*** SUPPLIED MATERIAL ***

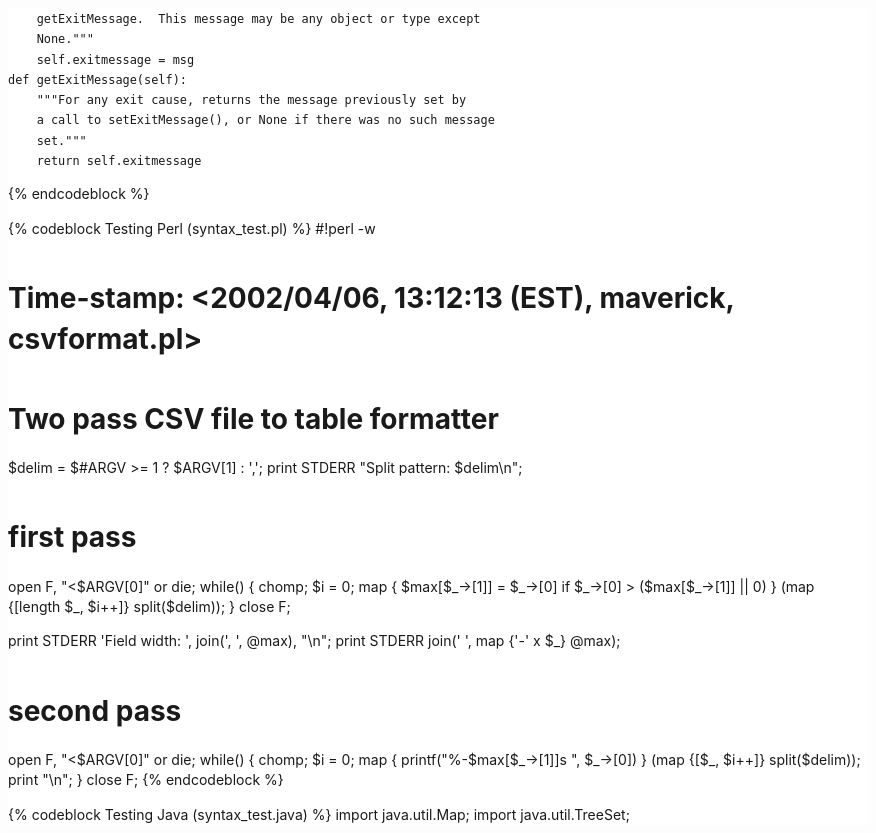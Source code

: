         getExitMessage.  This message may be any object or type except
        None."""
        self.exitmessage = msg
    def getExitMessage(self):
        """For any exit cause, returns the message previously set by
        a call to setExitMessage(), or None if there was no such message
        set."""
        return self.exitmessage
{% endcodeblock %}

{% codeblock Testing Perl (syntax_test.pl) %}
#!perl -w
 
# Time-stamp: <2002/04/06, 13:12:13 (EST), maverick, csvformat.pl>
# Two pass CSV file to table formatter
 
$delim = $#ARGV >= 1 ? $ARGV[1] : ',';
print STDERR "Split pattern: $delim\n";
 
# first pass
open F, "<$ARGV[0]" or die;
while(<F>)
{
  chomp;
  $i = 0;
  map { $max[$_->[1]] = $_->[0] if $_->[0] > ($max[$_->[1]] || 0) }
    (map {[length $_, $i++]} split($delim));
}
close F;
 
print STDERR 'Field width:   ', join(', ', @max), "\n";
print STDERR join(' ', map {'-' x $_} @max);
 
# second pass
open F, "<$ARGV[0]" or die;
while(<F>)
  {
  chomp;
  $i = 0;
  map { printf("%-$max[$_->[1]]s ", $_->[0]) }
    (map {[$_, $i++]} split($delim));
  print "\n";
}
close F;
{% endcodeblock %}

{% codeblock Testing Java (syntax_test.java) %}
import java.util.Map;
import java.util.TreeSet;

*** End of SUPPLIED MATERIAL ***

The lines holding the word "Testing" are the answer. Pull them out of the records and copy them.

• RESPONSE:
{% codeblock Testing Perl (syntax_test.pl) %}
{% codeblock Testing Java (syntax_test.java) %}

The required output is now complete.